Mulheres em “revolução silenciosa”

Fotos Claúdia Ferreira/Agência Patrícia Galvão e Ângela Moreira-RJ
Por Sulamita Esteliam

A política seria melhor se houvesse mais mulheres em postos importantes. É o que acreditam 79% das mulheres ouvidas, recentemente, pela Fundação Perseu Abramo, em pesquisa que ainda será divulgada, oficialmente. Entretanto, apenas 49% dos homens têm a mesma opinião a respeito. Isso explica, em parte, por que haveria menos mulheres na política. Afinal, a política e o poder (e a mídia) são masculinos.

Todavia, a análise do comportamento do voto nas últimas eleições indica que está em curso o que o demógrafo José Eustáquio Diniz Alves, chama de “revolução silenciosa”. Já no primeiro turno, duas mulheres candidatas presidenciais, Dilma Roussef e Marina Silva, abocanharam 68 milhões de votos. Significa que dois terços do eleitorado votou nelas. Apesar de toda sorte de manipulações preconceituosas e discriminatórias, e isso não é pouca coisa.

José Eustáquio Diniz, demógrafo/Ibope

Diniz coordena a pesquisa do Ipope àcerca, e garante que não encontrou nada parecido em nenhum país grande no mundo. “Isso é importante para deixar claro que aquela ideia de que o povo não vota em mulher é equivocada. Muita coisa mudou no Brasil”, avalia.

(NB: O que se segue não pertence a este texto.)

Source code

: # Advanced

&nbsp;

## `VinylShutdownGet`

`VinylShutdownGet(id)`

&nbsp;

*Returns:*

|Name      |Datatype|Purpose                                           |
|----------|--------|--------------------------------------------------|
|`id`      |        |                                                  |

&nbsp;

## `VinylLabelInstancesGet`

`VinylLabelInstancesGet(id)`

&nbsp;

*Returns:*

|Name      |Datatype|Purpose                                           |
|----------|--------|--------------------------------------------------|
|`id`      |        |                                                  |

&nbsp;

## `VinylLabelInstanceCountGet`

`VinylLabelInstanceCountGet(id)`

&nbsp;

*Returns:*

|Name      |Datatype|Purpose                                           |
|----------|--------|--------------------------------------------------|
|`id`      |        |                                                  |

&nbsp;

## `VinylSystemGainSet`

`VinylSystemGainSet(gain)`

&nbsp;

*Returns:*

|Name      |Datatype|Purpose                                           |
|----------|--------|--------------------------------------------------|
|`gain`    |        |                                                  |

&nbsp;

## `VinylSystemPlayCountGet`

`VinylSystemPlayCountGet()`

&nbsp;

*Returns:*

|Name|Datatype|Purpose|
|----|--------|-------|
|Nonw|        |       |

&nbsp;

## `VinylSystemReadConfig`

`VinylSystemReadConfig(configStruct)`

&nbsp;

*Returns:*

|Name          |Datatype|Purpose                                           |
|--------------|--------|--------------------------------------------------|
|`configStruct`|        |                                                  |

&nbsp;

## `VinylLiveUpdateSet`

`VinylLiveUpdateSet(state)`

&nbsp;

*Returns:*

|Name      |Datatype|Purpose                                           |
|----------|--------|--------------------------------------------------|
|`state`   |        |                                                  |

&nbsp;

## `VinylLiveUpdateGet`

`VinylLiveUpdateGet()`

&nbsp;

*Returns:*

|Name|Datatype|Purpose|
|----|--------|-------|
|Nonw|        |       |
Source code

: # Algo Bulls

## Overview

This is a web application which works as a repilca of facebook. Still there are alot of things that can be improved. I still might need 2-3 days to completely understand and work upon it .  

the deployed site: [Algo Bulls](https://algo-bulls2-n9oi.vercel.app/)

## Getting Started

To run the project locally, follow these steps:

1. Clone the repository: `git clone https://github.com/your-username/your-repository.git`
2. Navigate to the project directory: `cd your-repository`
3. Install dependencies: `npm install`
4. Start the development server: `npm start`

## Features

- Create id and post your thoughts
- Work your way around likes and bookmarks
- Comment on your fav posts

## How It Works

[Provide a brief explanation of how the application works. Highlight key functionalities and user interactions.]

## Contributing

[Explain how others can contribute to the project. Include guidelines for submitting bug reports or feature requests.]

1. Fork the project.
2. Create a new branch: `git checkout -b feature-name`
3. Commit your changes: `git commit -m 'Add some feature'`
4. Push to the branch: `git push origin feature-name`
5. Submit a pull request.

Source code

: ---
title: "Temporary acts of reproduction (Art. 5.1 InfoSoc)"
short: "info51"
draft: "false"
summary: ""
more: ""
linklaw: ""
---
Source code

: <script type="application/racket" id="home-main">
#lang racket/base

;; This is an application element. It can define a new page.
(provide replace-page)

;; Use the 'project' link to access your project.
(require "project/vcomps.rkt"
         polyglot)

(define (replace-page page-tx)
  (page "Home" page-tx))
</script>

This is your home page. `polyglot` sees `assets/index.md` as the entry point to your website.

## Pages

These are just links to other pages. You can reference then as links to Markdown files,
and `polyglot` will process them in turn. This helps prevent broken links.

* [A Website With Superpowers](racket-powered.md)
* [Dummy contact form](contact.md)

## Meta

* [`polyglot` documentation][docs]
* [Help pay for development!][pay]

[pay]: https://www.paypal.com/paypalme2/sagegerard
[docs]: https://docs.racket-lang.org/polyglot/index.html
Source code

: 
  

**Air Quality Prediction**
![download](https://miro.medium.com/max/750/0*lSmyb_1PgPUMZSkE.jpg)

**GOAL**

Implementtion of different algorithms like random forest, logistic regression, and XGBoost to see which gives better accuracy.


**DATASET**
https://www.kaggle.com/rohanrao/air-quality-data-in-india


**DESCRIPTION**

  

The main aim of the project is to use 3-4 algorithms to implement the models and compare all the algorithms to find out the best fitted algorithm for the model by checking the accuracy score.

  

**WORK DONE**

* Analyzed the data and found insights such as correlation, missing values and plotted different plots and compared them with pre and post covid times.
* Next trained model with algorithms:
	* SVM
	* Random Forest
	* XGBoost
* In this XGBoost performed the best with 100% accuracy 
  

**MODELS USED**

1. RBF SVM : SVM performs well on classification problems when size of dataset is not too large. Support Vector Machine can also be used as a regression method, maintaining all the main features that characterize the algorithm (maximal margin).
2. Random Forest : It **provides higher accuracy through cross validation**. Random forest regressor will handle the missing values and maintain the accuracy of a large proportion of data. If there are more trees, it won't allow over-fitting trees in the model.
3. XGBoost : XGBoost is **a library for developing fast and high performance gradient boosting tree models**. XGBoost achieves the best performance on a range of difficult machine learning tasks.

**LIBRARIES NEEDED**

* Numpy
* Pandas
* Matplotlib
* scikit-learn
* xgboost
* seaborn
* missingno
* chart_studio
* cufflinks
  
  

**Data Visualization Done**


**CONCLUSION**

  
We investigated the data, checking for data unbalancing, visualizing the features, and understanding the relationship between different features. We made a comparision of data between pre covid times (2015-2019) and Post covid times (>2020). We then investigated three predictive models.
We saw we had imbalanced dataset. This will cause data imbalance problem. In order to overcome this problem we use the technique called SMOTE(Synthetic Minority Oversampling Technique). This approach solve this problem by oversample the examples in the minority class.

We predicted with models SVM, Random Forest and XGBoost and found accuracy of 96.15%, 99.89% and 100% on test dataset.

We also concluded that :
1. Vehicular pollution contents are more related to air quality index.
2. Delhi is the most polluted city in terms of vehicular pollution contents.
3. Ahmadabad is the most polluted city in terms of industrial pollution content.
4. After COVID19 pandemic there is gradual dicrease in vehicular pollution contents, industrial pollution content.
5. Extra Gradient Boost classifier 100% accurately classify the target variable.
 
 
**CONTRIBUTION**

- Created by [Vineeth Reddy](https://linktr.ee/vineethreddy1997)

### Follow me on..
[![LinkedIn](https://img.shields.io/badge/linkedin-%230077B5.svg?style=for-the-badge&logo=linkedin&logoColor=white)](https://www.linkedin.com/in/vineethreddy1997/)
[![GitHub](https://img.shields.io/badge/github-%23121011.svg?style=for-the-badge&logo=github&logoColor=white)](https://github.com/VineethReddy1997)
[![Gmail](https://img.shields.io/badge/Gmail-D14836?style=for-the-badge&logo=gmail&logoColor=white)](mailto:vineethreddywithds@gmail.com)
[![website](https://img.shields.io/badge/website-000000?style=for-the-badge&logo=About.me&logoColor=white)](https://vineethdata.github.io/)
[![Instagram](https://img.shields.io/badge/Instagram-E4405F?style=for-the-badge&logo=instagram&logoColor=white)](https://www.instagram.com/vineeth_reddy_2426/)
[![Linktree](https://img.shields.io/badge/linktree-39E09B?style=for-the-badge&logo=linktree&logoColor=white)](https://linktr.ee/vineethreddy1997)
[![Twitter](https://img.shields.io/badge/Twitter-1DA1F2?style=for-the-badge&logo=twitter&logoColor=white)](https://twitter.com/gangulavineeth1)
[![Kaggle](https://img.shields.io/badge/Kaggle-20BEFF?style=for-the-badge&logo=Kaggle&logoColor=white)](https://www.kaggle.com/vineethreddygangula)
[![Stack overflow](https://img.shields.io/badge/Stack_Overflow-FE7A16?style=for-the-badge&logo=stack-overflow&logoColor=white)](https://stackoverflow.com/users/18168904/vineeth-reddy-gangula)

Mérito que ele atribui ao movimento feminista, que há 23 anos trouxe suas bandeiras – e de homens que ao longo da História contribuíram para isso. “Na pesquisa qualitativa fica claro o quanto os homens têm a compreensão do papel da mulher no Brasil. As mulheres são maioria nas universidades, no doutorado, inclusive. Possuem sete anos a mais na expectativa de vida. O avanço é espantoso. E o próprio fato de 2/3 do eleitorado votar em mulher é surpreendente”, assinala.

Gustavo Venturini, Sociólogo/Perseu Abramo

O sociólogo Gustavo Venturini, responsável pelo levantamento da Perseu Abramo, assegura que “cresceu a percepção no geral de que as mulheres estão preparadas para governar em qualquer instância.” Segundo ele, também, aumentou o número de mulheres que se declaram feministas.

A íntegra de tais estudos será divulgada até março de 2011. Um aperitivo, porém – destas e de outras pesquisas -, foi servido às mulheres presentes no seminário Mulher e Mídia 7, de 02 a 04 de dezembro, no Rio. Na organização, a Secretaria de Políticas para Mulheres do governo Federal, o Instituto Patrícia Galvão e a Unifem. Esta reles blogueira se inscreveu, foi aceita e teve o privilégio de acompanhar o seminário, de riqueza ímpar.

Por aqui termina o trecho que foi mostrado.